• _What to work on_
Whenever the word "videos" appears in a line of the data below, copy that line.

• _Source material_
/---

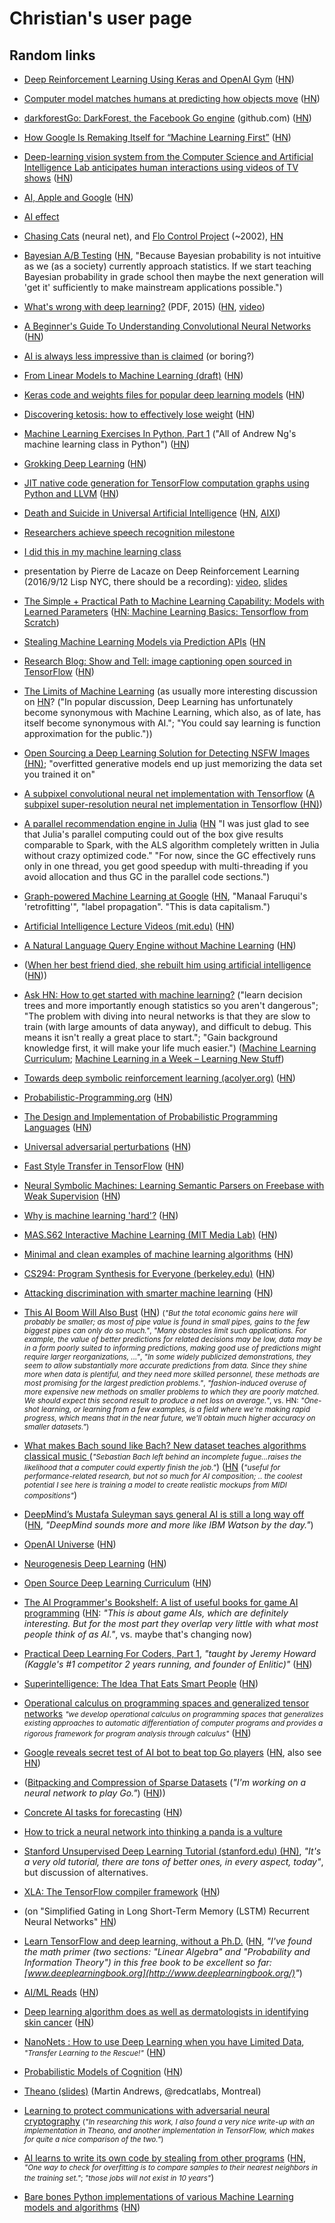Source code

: # Christian's user page

## Random links

* [Deep Reinforcement Learning Using Keras and OpenAI Gym](https://github.com/coreylynch/async-rl) ([HN](https://news.ycombinator.com/item?id=11874467))

* [Computer model matches humans at predicting how objects move](http://news.mit.edu/2016/csail-computer-model-matches-humans-predicting-how-objects-move-0104) ([HN](https://news.ycombinator.com/item?id=11918241))

* [darkforestGo: DarkForest, the Facebook Go engine](https://github.com/facebookresearch/darkforestGo) (github.com) ([HN](https://news.ycombinator.com/item?id=11922864))

* [How Google Is Remaking Itself for “Machine Learning First”](https://backchannel.com/how-google-is-remaking-itself-as-a-machine-learning-first-company-ada63defcb70#.nljh17nb5) ([HN](https://news.ycombinator.com/item?id=11954988))

* [Deep-learning vision system from the Computer Science and Artificial Intelligence Lab anticipates human interactions using videos of TV shows](https://news.mit.edu/2016/teaching-machines-to-predict-the-future-0621) ([HN](https://news.ycombinator.com/item?id=11948590))

* [AI, Apple and Google](http://ben-evans.com/benedictevans/2016/6/23/ai-apple-and-google) ([HN](https://news.ycombinator.com/item?id=11964658))

* [AI effect](https://en.wikipedia.org/wiki/AI_effect)

* [Chasing Cats](http://myplace.frontier.com/~r.bond/cats/cats.htm) (neural net), and [Flo Control Project](http://www.quantumpicture.com/Flo_Control/flo_control.htm) (~2002), [HN](https://news.ycombinator.com/item?id=12058864)

* [Bayesian A/B Testing](http://developers.lyst.com/2014/05/10/bayesian-ab-testing/) ([HN](https://news.ycombinator.com/item?id=7815419), "Because Bayesian probability is not intuitive as we (as a society) currently approach statistics. If we start teaching Bayesian probability in grade school then maybe the next generation will 'get it' sufficiently to make mainstream applications possible.")

* [What's wrong with deep learning?](http://www.pamitc.org/cvpr15/files/lecun-20150610-cvpr-keynote.pdf) (PDF, 2015) ([HN](https://news.ycombinator.com/item?id=12089718), [video](http://techtalks.tv/talks/whats-wrong-with-deep-learning/61639/))

* [A Beginner's Guide To Understanding Convolutional Neural Networks](https://adeshpande3.github.io/adeshpande3.github.io/A-Beginner's-Guide-To-Understanding-Convolutional-Neural-Networks/) ([HN](https://news.ycombinator.com/item?id=12135399))

* [AI is always less impressive than is claimed](https://news.ycombinator.com/item?id=12200196) (or boring?)

* [From Linear Models to Machine Learning (draft)](http://heather.cs.ucdavis.edu/draftregclass.pdf) ([HN](https://news.ycombinator.com/item?id=12237998))

* [Keras code and weights files for popular deep learning models](https://github.com/fchollet/deep-learning-models) ([HN](https://news.ycombinator.com/item?id=12239096))

* [Discovering ketosis: how to effectively lose weight](https://github.com/arielf/weight-loss) ([HN](https://news.ycombinator.com/item?id=12279415))

* [Machine Learning Exercises In Python, Part 1](http://www.johnwittenauer.net/machine-learning-exercises-in-python-part-1/) ("All of Andrew Ng's machine learning class in Python") ([HN](https://news.ycombinator.com/item?id=12279494#12280419))

* [Grokking Deep Learning](https://iamtrask.github.io/2016/08/17/grokking-deep-learning/) ([HN](https://news.ycombinator.com/item?id=12309777))

* [JIT native code generation for TensorFlow computation graphs using Python and LLVM](http://blog.christianperone.com/2016/08/jit-native-code-generation-for-tensorflow-computation-graphs-using-python-and-llvm/) ([HN](https://news.ycombinator.com/item?id=12336125))

* [Death and Suicide in Universal Artificial Intelligence](https://arxiv.org/abs/1606.00652) ([HN](https://news.ycombinator.com/item?id=12350293), [AIXI](https://en.wikipedia.org/wiki/AIXI))

* [Researchers achieve speech recognition milestone](https://news.ycombinator.com/item?id=12501036)

* [I did this in my machine learning class](https://news.ycombinator.com/item?id=5397797)

* presentation by Pierre de Lacaze on Deep Reinforcement Learning (2016/9/12 Lisp NYC, there should be a recording): [video](https://vimeo.com/184511491), [slides](http://www.slideshare.net/delaray/reinforcement-learning-and-artificial-neural-nets)

* [The Simple + Practical Path to Machine Learning Capability: Models with Learned Parameters](https://indico.io/blog/simple-practical-path-to-machine-learning-capability-part3/) ([HN: Machine Learning Basics: Tensorflow from Scratch](https://news.ycombinator.com/item?id=12557212))

* [Stealing Machine Learning Models via Prediction APIs](http://arxiv.org/abs/1609.02943) ([HN](https://news.ycombinator.com/item?id=12557782])

* [Research Blog: Show and Tell: image captioning open sourced in TensorFlow](https://research.googleblog.com/2016/09/show-and-tell-image-captioning-open.html) ([HN](https://news.ycombinator.com/item?id=12558291))

* [The Limits of Machine Learning](http://nautil.us/blog/the-fundamental-limits-of-machine-learning) (as usually more interesting discussion on [HN](https://news.ycombinator.com/item?id=12577629)? ("In popular discussion, Deep Learning has unfortunately become synonymous with Machine Learning, which also, as of late, has itself become synonymous with AI."; "You could say learning is function approximation for the public."))

* [Open Sourcing a Deep Learning Solution for Detecting NSFW Images (HN)](https://news.ycombinator.com/item?id=12614193); "overfitted generative models end up just memorizing the data set you trained it on"

* [A subpixel convolutional neural net implementation with Tensorflow](https://github.com/Tetrachrome/subpixel) ([A subpixel super-resolution neural net implementation in Tensorflow (HN)](https://news.ycombinator.com/item?id=12619413))

* [A parallel recommendation engine in Julia](http://juliacomputing.com/blog/2016/04/22/a-parallel-recommendation-engine-in-julia.html) ([HN](https://news.ycombinator.com/item?id=12652691) "I was just glad to see that Julia's parallel computing could out of the box give results comparable to Spark, with the ALS algorithm completely written in Julia without crazy optimized code." "For now, since the GC effectively runs only in one thread, you get good speedup with multi-threading if you avoid allocation and thus GC in the parallel code sections.")

* [Graph-powered Machine Learning at Google](https://research.googleblog.com/2016/10/graph-powered-machine-learning-at-google.html) ([HN](https://news.ycombinator.com/item?id=12662749), "Manaal Faruqui's 'retrofitting'", "label propagation". "This is data capitalism.")

* [Artificial Intelligence Lecture Videos (mit.edu)](https://ocw.mit.edu/courses/electrical-engineering-and-computer-science/6-034-artificial-intelligence-fall-2010/lecture-videos/) ([HN](https://news.ycombinator.com/item?id=12667761))

* [A Natural Language Query Engine without Machine Learning](http://blog.ayoungprogrammer.com/2016/10/natural-lang-query-engine.html/) ([HN](https://news.ycombinator.com/item?id=12666491))

* ([When her best friend died, she rebuilt him using artificial intelligence](http://www.theverge.com/a/luka-artificial-intelligence-memorial-roman-mazurenko-bot) ([HN](https://news.ycombinator.com/item?id=12657119)))

* [Ask HN: How to get started with machine learning?](https://news.ycombinator.com/item?id=12713056) ("learn decision trees and more importantly enough statistics so you aren't dangerous"; "The problem with diving into neural networks is that they are slow to train (with large amounts of data anyway), and difficult to debug. This means it isn't really a great place to start."; "Gain background knowledge first, it will make your life much easier.") ([Machine Learning Curriculum](http://karlrosaen.com/ml/); [Machine Learning in a Week – Learning New Stuff](https://medium.com/learning-new-stuff/machine-learning-in-a-week-a0da25d59850#.1lx2tvwnv))

* [Towards deep symbolic reinforcement learning (acolyer.org)](https://blog.acolyer.org/2016/10/12/towards-deep-symbolic-reinforcement-learning/) ([HN](https://news.ycombinator.com/item?id=12713436))

* [Probabilistic-Programming.org](http://probabilistic-programming.org/wiki/Home) ([HN](https://news.ycombinator.com/item?id=12773557))

* [The Design and Implementation of Probabilistic Programming Languages](http://dippl.org/?) ([HN](https://news.ycombinator.com/item?id=12774448))

* [Universal adversarial perturbations](https://arxiv.org/abs/1610.08401) ([HN](https://news.ycombinator.com/item?id=12824380))

* [Fast Style Transfer in TensorFlow](https://github.com/lengstrom/fast-style-transfer/) ([HN](https://news.ycombinator.com/item?id=12838152))

* [Neural Symbolic Machines: Learning Semantic Parsers on Freebase with Weak Supervision](https://arxiv.org/abs/1611.00020) ([HN](https://news.ycombinator.com/item?id=12854209))

* [Why is machine learning 'hard'?](http://ai.stanford.edu/~zayd/why-is-machine-learning-hard.html) ([HN](https://news.ycombinator.com/item?id=12936891))

* [MAS.S62 Interactive Machine Learning (MIT Media Lab)](http://iml.media.mit.edu/) ([HN](https://news.ycombinator.com/item?id=12943067))

* [Minimal and clean examples of machine learning algorithms](https://github.com/rushter/MLAlgorithms) ([HN](https://news.ycombinator.com/item?id=12956687))

* [CS294: Program Synthesis for Everyone (berkeley.edu)](https://people.eecs.berkeley.edu/~bodik/cs294fa12) ([HN](https://news.ycombinator.com/item?id=13001068))

* [Attacking discrimination with smarter machine learning](http://research.google.com/bigpicture/attacking-discrimination-in-ml/) ([HN](https://news.ycombinator.com/item?id=13004790))

* [This AI Boom Will Also Bust](http://www.overcomingbias.com/2016/12/this-ai-boom-will-also-bust.html) ([HN](https://news.ycombinator.com/item?id=13096222)) <small>(*"But the total economic gains here will probably be smaller; as most of pipe value is found in small pipes, gains to the few biggest pipes can only do so much."*, *"Many obstacles limit such applications. For example, the value of better predictions for related decisions may be low, data may be in a form poorly suited to informing predictions, making good use of predictions might require larger reorganizations, ..."*, *"In some widely publicized demonstrations, they seem to allow substantially more accurate predictions from data. Since they shine more when data is plentiful, and they need more skilled personnel, these methods are most promising for the largest prediction problems."*, *"fashion-induced overuse of more expensive new methods on smaller problems to which they are poorly matched. We should expect this second result to produce a net loss on average.*", vs. HN: *"One-shot learning, or learning from a few examples, is a field where we're making rapid progress, which means that in the near future, we'll obtain much higher accuracy on smaller datasets."*)</small>

* [What makes Bach sound like Bach? New dataset teaches algorithms classical music ](http://www.washington.edu/news/2016/11/30/what-makes-bach-sound-like-bach-new-dataset-teaches-algorithms-classical-music/) (<small>*"Sebastian Bach left behind an incomplete fugue...raises the likelihood that a computer could expertly finish the job."*</small>) ([HN](https://news.ycombinator.com/item?id=13103225) (<small>*"useful for performance-related research, but not so much for AI composition; .. the coolest potential I see here is training a model to create realistic mockups from MIDI compositions"*</small>)

* [DeepMind’s Mustafa Suleyman says general AI is still a long way off](https://techcrunch.com/2016/12/05/deepmind-ceo-mustafa-suleyman-says-general-ai-is-still-a-long-way-off/) ([HN](https://news.ycombinator.com/item?id=13104970), *"DeepMind sounds more and more like IBM Watson by the day."*)

* [OpenAI Universe](https://universe.openai.com/) ([HN](https://news.ycombinator.com/item?id=13103742))

* [Neurogenesis Deep Learning](https://arxiv.org/abs/1612.03770) ([HN](https://news.ycombinator.com/item?id=13171883))

* [Open Source Deep Learning Curriculum](http://www.deeplearningweekly.com/pages/open_source_deep_learning_curriculum) ([HN](https://news.ycombinator.com/item?id=13150800))

* [The AI Programmer's Bookshelf: A list of useful books for game AI programming](http://alumni.media.mit.edu/~jorkin/aibooks.html) ([HN](https://news.ycombinator.com/item?id=13174542): *"This is about game AIs, which are definitely interesting. But for the most part they overlap very little with what most people think of as AI."*, vs. maybe that's changing now)

* [Practical Deep Learning For Coders, Part 1](http://course.fast.ai/), *"taught by Jeremy Howard (Kaggle's #1 competitor 2 years running, and founder of Enlitic)"* ([HN](https://news.ycombinator.com/item?id=13224588))

* [Superintelligence: The Idea That Eats Smart People](http://idlewords.com/talks/superintelligence.htm) ([HN](https://news.ycombinator.com/item?id=13240811))

* [Operational calculus on programming spaces and generalized tensor networks](https://arxiv.org/abs/1610.07690) <small>*"we develop operational calculus on programming spaces that generalizes existing approaches to automatic differentiation of computer programs and provides a rigorous framework for program analysis through calculus"*</small> ([HN](https://news.ycombinator.com/item?id=13280818))

* [Google reveals secret test of AI bot to beat top Go players](www.nature.com/news/google-reveals-secret-test-of-ai-bot-to-beat-top-go-players-1.21253) ([HN](https://news.ycombinator.com/item?id=13320013), also see [HN](https://news.ycombinator.com/item?id=13312219))

* ([Bitpacking and Compression of Sparse Datasets](http://moderndescartes.com/essays/bitpacking_compression) (*"I'm working on a neural network to play Go."*) ([HN](https://news.ycombinator.com/item?id=13334490)))

* [Concrete AI tasks for forecasting](http://aiimpacts.org/concrete-ai-tasks-for-forecasting/) ([HN](https://news.ycombinator.com/item?id=13334145))

* [How to trick a neural network into thinking a panda is a vulture](https://codewords.recurse.com/issues/five/why-do-neural-networks-think-a-panda-is-a-vulture)

* [Stanford Unsupervised Deep Learning Tutorial (stanford.edu) (HN)](https://news.ycombinator.com/item?id=13353941), *"It's a very old tutorial, there are tons of better ones, in every aspect, today"*, but discussion of alternatives.

* [XLA: The TensorFlow compiler framework](https://www.tensorflow.org/versions/master/resources/xla_prerelease) ([HN](https://news.ycombinator.com/item?id=13354316))

* (on "Simplified Gating in Long Short-Term Memory (LSTM) Recurrent Neural Networks" [HN](https://news.ycombinator.com/item?id=13389213))

* [Learn TensorFlow and deep learning, without a Ph.D.](https://cloud.google.com/blog/big-data/2017/01/learn-tensorflow-and-deep-learning-without-a-phd) ([HN](https://news.ycombinator.com/item?id=13464496), *"I've found the math primer (two sections: "Linear Algebra" and "Probability and Information Theory") in this free book to be excellent so far: [www.deeplearningbook.org](http://www.deeplearningbook.org/)"*)

* [AI/ML Reads](http://aireads.top/) ([HN](https://news.ycombinator.com/item?id=13480925))

* [Deep learning algorithm does as well as dermatologists in identifying skin cancer](http://news.stanford.edu/2017/01/25/artificial-intelligence-used-identify-skin-cancer/) ([HN](https://news.ycombinator.com/item?id=13484372))

* [NanoNets : How to use Deep Learning when you have Limited Data](https://medium.com/nanonets/nanonets-how-to-use-deep-learning-when-you-have-limited-data-f68c0b512cab#.sv478elrs), <small>*"Transfer Learning to the Rescue!"*</small> ([HN](https://news.ycombinator.com/item?id=13555286))

* [Probabilistic Models of Cognition](https://probmods.org/) ([HN](https://news.ycombinator.com/item?id=13551271))

* [Theano (slides)](http://redcatlabs.com/2015-06-19_Presentation-PyConSG/#/) (Martin Andrews, @redcatlabs, Montreal)

* [Learning to protect communications with adversarial neural cryptography](https://blog.acolyer.org/2017/02/10/learning-to-protect-communications-with-adversarial-neural-cryptography/) <small>(*"In researching this work, I also found a very nice write-up with an implementation in Theano, and another implementation in TensorFlow, which makes for quite a nice comparison of the two."*)</small>

* [AI learns to write its own code by stealing from other programs](https://www.newscientist.com/article/mg23331144-500-ai-learns-to-write-its-own-code-by-stealing-from-other-programs/) ([HN](https://news.ycombinator.com/item?id=13711910), <small>*"One way to check for overfitting is to compare samples to their nearest neighbors in the training set."*; *"those jobs will not exist in 10 years"*</small>)

* [Bare bones Python implementations of various Machine Learning models and algorithms](https://github.com/eriklindernoren/ML-From-Scratch) ([HN](https://news.ycombinator.com/item?id=13732288))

\---

• _Response to the task_
* [Deep-learning vision system from the Computer Science and Artificial Intelligence Lab anticipates human interactions using videos of TV shows](https://news.mit.edu/2016/teaching-machines-to-predict-the-future-0621) ([HN](https://news.ycombinator.com/item?id=11948590))
* [Artificial Intelligence Lecture Videos (mit.edu)](https://ocw.mit.edu/courses/electrical-engineering-and-computer-science/6-034-artificial-intelligence-fall-2010/lecture-videos/) ([HN](https://news.ycombinator.com/item?id=12667761))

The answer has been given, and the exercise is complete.